§ **Data for processing**
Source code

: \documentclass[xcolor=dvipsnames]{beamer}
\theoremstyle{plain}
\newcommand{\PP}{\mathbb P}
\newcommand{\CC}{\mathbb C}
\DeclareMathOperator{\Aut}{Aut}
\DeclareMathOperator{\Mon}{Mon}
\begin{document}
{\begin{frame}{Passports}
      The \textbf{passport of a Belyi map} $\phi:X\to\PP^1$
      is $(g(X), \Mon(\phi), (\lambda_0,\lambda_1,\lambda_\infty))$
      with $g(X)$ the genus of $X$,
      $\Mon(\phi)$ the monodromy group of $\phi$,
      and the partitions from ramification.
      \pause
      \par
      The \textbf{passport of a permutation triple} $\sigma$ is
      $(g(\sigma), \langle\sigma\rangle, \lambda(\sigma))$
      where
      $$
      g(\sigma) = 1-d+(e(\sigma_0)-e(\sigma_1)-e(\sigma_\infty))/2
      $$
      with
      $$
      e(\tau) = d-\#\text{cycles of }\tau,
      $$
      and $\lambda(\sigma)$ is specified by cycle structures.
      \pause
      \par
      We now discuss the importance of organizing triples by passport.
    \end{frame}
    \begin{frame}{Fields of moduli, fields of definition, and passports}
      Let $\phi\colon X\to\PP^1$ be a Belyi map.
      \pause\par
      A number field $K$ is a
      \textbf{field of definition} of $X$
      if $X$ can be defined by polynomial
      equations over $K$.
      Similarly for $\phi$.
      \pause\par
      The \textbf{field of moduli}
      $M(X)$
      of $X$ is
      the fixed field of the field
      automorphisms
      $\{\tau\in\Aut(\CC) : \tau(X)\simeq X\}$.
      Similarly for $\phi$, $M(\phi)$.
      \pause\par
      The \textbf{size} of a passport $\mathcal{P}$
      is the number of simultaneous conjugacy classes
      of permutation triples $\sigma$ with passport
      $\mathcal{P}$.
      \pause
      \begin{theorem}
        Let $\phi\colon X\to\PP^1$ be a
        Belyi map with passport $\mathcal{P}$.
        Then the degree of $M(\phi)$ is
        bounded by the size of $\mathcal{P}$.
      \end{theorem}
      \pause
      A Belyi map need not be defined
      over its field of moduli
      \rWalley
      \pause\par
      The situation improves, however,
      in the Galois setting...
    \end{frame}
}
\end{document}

§ **Exercise objective**
Please say how many lines in the records above contain the word "over", and give only that number.

§ **Reply**
2